Non sono bravo a scrivere sui viaggi, ma ci provo. Sono a Gerusalemme, nel punto piú alto della torre del Palazzo di Erode. L’opuscolo che ho in mano mi informa che questo palazzo-fortezza fu fatto costruire da Erode il Grande, un ebreo abile che si arruffianó prima a Marco Antonio e poi (caduto questi in disgrazia) a Ottaviano Augusto, che lo posero a governatore del protettorato romano in Palestina nei trent’anni che precedettero la nascita di Gesú Cristo. Sto parlando proprio di quell’Erode che, nel Vangelo di Matteo, é mostrato come il crudele sovrano che ordina la strage degli innocenti. Il suo lungo regno garantì comunque un periodo di stabilità a una regione giá all’epoca molto contestata.
Dall’alto della torre guardo Gerusalemme, l’antica Gerusalemme rinchiusa da una muraglia sui quattro fianchi. La stessa Gerusalemme che cantava il Tasso, liberata dai crociati, i cui versi dovevamo imparare a memoria alla scuola media. Fa molto caldo, il termometro si avvicina ai 35 gradi e l’immagine é suggestiva. Una cittá con le sue mura di cinta, circondata da una modernissima Gerusalemme con l’impronta dello Stato di Israele. Piú in lá, si estende il deserto. Guardo l’antica Gerusalemme; é meno grande di come la immaginavo. La voce neutra dello speaker audio, che ho affittato, mi dice che le sue mura misurano un chilometro: l’antica Gerusalemme quindi ha una superficie di solo un chilometro quadrato. Piccoli vicoli connettono le diverse zone dell’antica cittá: vicino alla torre, a sinistra vedo il quartiere cristiano con la cupola del Calvario; a destra il quartiere armeno.

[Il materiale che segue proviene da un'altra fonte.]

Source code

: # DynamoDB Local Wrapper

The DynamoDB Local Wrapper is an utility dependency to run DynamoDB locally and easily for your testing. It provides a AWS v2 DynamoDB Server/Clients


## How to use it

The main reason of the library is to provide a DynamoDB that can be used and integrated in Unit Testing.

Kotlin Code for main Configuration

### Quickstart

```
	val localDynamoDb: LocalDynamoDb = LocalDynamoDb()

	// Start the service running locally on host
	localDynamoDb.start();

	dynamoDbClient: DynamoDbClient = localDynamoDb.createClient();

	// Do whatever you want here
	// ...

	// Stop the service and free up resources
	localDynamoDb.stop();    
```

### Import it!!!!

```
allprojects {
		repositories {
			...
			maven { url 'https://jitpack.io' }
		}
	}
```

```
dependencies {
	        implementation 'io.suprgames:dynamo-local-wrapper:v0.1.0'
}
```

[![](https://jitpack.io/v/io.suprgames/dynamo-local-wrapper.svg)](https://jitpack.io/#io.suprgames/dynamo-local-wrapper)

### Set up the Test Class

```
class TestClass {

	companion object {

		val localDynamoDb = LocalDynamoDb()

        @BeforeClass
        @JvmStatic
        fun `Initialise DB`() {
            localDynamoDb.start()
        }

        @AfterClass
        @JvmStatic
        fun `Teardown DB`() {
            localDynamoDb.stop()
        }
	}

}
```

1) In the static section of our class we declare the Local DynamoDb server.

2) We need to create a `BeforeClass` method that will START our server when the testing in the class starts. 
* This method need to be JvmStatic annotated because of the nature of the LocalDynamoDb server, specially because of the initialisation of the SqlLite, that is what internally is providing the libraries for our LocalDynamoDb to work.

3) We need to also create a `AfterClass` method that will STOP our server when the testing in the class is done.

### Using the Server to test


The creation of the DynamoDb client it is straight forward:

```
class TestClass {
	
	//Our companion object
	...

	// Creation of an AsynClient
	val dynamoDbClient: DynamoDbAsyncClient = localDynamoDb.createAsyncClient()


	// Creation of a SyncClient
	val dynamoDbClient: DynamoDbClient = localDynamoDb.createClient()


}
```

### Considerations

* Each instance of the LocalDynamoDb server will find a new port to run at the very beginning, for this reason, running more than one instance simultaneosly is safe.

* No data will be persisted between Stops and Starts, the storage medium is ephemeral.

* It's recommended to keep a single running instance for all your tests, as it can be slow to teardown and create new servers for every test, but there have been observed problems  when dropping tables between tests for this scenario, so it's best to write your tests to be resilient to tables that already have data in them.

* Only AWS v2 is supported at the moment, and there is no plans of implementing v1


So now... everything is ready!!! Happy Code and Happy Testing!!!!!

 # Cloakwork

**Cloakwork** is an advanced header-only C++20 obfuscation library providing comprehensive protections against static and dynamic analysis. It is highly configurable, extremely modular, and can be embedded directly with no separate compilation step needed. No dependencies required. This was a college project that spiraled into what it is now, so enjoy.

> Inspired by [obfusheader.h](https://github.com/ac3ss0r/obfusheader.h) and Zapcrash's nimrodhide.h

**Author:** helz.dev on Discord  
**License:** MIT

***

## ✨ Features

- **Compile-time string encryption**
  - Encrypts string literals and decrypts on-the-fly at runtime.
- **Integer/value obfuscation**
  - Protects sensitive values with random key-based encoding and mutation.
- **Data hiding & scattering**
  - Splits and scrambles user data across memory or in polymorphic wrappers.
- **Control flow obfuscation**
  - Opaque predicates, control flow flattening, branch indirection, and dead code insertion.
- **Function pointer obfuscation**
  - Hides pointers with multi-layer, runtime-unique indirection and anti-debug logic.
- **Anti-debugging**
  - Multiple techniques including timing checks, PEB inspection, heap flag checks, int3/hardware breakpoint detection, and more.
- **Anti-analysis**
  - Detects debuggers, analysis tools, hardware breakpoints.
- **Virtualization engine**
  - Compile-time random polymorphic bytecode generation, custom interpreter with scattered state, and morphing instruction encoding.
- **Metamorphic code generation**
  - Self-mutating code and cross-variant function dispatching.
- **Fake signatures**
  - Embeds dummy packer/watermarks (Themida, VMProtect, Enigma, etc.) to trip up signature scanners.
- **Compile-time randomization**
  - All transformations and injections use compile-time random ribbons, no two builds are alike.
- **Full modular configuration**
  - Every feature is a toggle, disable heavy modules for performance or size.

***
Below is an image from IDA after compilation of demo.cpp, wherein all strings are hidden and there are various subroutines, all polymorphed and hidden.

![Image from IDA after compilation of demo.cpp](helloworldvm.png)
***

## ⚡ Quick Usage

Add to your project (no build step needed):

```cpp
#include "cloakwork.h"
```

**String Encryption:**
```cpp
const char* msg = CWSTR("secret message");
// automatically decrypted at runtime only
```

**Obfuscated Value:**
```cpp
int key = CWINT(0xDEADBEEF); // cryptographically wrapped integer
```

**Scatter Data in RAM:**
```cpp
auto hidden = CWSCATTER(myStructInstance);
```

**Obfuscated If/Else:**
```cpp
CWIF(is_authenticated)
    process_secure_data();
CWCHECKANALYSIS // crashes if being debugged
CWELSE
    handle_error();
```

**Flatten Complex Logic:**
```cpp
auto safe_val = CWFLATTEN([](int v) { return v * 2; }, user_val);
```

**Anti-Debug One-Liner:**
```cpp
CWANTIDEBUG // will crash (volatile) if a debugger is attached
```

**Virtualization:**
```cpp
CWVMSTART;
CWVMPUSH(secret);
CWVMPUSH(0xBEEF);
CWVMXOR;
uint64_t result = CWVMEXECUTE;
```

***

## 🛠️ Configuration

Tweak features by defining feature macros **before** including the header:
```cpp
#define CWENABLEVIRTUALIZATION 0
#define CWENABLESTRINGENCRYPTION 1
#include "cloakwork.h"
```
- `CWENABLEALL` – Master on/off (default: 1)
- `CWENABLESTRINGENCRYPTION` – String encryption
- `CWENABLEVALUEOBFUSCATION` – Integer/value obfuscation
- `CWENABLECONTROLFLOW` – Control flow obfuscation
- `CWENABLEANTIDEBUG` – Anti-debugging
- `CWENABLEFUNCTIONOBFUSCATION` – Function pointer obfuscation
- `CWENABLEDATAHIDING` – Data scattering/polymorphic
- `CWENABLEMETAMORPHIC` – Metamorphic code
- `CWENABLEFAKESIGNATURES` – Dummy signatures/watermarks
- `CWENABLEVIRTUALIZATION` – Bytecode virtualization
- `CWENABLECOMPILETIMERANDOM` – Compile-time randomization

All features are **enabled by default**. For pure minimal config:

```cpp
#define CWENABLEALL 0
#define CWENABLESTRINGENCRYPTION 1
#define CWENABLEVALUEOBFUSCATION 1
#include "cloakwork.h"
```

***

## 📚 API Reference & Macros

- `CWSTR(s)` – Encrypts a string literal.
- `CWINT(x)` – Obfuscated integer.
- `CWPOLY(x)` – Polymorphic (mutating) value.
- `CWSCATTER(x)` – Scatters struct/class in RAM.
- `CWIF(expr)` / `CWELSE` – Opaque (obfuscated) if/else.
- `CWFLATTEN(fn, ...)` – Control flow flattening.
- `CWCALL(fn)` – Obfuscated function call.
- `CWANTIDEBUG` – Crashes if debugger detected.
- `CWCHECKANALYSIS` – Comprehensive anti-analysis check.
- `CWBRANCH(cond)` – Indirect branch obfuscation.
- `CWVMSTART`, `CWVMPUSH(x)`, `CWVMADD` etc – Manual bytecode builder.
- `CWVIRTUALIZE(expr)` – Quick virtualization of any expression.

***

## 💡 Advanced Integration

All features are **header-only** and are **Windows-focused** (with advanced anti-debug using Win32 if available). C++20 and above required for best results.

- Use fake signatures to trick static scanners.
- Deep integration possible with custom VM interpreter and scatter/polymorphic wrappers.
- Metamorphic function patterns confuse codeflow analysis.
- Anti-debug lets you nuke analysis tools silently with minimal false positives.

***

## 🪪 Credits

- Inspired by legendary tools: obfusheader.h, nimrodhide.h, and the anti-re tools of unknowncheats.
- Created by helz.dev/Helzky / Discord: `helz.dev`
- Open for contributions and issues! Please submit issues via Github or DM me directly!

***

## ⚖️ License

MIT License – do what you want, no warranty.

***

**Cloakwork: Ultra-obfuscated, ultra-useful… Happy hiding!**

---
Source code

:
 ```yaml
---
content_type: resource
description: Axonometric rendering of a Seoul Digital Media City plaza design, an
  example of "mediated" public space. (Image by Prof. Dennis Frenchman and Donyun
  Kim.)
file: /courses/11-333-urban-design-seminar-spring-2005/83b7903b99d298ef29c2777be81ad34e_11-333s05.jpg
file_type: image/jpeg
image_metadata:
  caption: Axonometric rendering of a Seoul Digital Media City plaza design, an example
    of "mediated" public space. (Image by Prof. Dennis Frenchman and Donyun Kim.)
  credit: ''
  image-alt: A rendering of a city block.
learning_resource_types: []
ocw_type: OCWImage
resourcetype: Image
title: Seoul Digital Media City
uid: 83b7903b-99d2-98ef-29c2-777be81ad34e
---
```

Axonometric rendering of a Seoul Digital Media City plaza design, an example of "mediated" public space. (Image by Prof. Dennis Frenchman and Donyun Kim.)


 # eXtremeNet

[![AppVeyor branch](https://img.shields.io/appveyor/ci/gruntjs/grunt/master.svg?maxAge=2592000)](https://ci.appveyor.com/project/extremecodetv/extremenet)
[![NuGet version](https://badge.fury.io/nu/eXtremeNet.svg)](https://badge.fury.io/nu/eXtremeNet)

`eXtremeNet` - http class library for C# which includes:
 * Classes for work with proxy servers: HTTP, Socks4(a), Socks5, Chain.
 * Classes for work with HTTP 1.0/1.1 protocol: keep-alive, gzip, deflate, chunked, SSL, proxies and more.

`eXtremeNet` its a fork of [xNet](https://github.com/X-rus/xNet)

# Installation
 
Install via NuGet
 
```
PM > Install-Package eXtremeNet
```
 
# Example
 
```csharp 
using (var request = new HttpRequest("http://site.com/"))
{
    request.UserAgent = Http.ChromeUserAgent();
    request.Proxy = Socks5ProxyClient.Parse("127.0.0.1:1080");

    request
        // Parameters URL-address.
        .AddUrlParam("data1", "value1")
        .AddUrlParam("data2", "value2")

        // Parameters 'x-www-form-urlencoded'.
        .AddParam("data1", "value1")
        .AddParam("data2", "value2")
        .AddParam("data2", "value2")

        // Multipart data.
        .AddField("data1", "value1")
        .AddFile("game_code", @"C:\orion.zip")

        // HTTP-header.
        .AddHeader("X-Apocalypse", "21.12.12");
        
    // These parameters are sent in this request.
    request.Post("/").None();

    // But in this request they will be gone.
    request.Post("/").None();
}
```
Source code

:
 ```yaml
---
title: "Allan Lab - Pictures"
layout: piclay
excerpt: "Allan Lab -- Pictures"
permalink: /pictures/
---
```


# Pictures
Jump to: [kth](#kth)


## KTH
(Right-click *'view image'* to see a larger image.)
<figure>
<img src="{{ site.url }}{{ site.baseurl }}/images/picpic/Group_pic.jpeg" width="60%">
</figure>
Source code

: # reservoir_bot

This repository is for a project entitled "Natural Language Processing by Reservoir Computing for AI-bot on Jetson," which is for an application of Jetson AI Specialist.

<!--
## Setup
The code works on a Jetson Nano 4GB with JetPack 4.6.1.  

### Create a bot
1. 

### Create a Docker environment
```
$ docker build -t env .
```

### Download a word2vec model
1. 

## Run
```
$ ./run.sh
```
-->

Piú in lá, a sinistra la zona musulmana con la imponente cupola dorata della moschea di Al-Aqsa e a destra la zona ebrea con il Muro del Pianto.
È come se stessi difronte ad un torta quadrata divisa in quattro porzioni, a sua volta quadrate. La divisione - antica - é il prodotto di religioni che si sono sempre contese questa cittá proprio dentro quelle quattro mura: gli ebrei l’hanno vissuta da sempre, i cristiani - cattolici e ortodossi - la vedono come la cittá simbolo della passione di Cristo, i maomettani la ricordano come il luogo da cui il profeta Maometto su un destriero ascese al cielo. Un chilometro quadrato, solo un chilometro di cittá circondata dal deserto e disputato da migliaia di anni. "Perché? - mi chiedo - Perché questo pezzo di deserto ammuragliato é stato sempre conteso dall’umanitá da che mondo é mondo? Perché tante battaglie, tanti odi, tante morti? Perché religioni che si rapportano ad uno stesso Dio si sono da sempre confrontate con tanta ostilitá nel nome di Gerusalemme?".
Penso all’antico Egitto dove gli ebrei furono condotti schiavi, alle legioni romane che con una volontá ferrea conquistarono Gerusalemme e la fortezza di Masada, ai musulmani che sostituirono il dominio romano, alle crociate di scarso successo (salvo la prima), poi all’impero ottomano per giungere alla storia difficile e piena di conflitti che caratterizza dal 1948 questa cittá, contesa da ebrei e palestinesi. Tra tante chiese, moschee e luoghi santi, riesco a scorgere dalla torre giovani vestiti in borghese con una mitragliatrice in mano. Ce ne sono tanti. Sicuramente sono orgogliosi di avere in mano quelle mitragliatrici nel nome di Dio; cosí come i Crociati avanzavano fieri sulla cittá circa mille anni fa facendo fuori a chi non la pensasse come loro, sempre nel nome di Dio.
Guardo affascinato questa cittá che non ha niente, che non vanta nessuna ricchezza, salvo questo fascino quasi divino, che ha diviso l’umanitá. Osservo quelle mura, il loro colore ocra, le stradine brulicanti di migliaia di esseri umani. Ma anche immagino quelle mura insanguinate da generazioni di devoti, profeti, mercanti e guerrieri. Perché questa e non un’altra cittá? Che ci ha trovato la religiositá umana tra quelle mura nel mezzo del deserto? Non immagino una risposta; solo continuo a guardare commosso quel chilometro quadrato pieno di vita e di dolore.